By Soo Ai Peng and Xie Heng
SHANGHAI/BEIJING (Reuters), Dec 15 - Chinese developers will face even tighter liquidity next year as Beijing imposes a raft of tightening measures to cool sizzling property prices, a leading Chinese developer said at the Reuters China Investment Summit on Wednesday.
Feng Lun, Chairman of Beijing-based Vantone Group, said he expects stubbornly high real estate prices to remain a top policy focus of the central government over the next two to three years.
But Feng believes the government may have taken the issue of high property prices too seriously, calling it a "puberty problem" akin to a teenager overreacting to acne.
"For most companies, the liquidity condition will get worse next year.
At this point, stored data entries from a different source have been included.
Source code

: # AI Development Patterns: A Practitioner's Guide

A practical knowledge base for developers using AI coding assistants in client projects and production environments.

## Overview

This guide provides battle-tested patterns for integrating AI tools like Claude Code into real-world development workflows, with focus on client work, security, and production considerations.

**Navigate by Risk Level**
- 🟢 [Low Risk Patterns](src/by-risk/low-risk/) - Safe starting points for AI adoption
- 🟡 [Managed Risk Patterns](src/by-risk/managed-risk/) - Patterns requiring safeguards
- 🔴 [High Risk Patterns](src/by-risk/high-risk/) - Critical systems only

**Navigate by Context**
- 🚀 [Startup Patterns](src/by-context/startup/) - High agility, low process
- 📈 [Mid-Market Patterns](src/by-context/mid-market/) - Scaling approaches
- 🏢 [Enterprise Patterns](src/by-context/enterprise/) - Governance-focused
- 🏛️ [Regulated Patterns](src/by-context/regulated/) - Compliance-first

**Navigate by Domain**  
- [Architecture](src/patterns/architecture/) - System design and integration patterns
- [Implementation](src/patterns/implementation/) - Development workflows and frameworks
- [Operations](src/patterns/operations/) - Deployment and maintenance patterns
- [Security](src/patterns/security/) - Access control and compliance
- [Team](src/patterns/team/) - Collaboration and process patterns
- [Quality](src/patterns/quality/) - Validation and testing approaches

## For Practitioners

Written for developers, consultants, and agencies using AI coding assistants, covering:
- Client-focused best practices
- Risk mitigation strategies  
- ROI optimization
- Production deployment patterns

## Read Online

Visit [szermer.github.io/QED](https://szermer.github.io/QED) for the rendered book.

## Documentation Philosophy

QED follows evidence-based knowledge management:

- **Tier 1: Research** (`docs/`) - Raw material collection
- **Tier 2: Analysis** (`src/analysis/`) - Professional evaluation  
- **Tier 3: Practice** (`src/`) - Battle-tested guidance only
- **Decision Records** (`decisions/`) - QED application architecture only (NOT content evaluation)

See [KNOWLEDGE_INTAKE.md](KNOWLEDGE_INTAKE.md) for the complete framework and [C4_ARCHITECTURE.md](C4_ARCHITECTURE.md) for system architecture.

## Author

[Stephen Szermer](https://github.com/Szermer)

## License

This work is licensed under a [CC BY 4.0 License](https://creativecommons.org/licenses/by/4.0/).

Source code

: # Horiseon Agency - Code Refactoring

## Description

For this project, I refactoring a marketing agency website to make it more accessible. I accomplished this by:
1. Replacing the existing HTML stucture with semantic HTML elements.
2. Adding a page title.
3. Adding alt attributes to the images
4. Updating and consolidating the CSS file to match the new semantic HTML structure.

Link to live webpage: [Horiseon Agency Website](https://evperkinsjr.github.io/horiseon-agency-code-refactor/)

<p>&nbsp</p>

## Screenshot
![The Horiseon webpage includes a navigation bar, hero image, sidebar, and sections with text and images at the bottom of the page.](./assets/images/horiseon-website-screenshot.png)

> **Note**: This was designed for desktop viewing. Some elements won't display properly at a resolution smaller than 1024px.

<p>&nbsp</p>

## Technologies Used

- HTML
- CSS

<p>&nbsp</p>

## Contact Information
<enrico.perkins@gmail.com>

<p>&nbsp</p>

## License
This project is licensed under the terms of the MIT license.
For the residential housing segment, we will see more companies exit the industry as a result," Feng said.
Feng, popularly nicknamed the real estate philosopher by the Chinese media, said the tough operating environment will force out smaller and weaker players while top players, such as industry No.1 China Vanke, will gain market share.
As for listed unit Beijing Vantone Real Estate Co Ltd, Feng said it could maintain earnings growth of 15-20 percent next year. He also said commercial property would account for half of its total earnings in 8-10 years.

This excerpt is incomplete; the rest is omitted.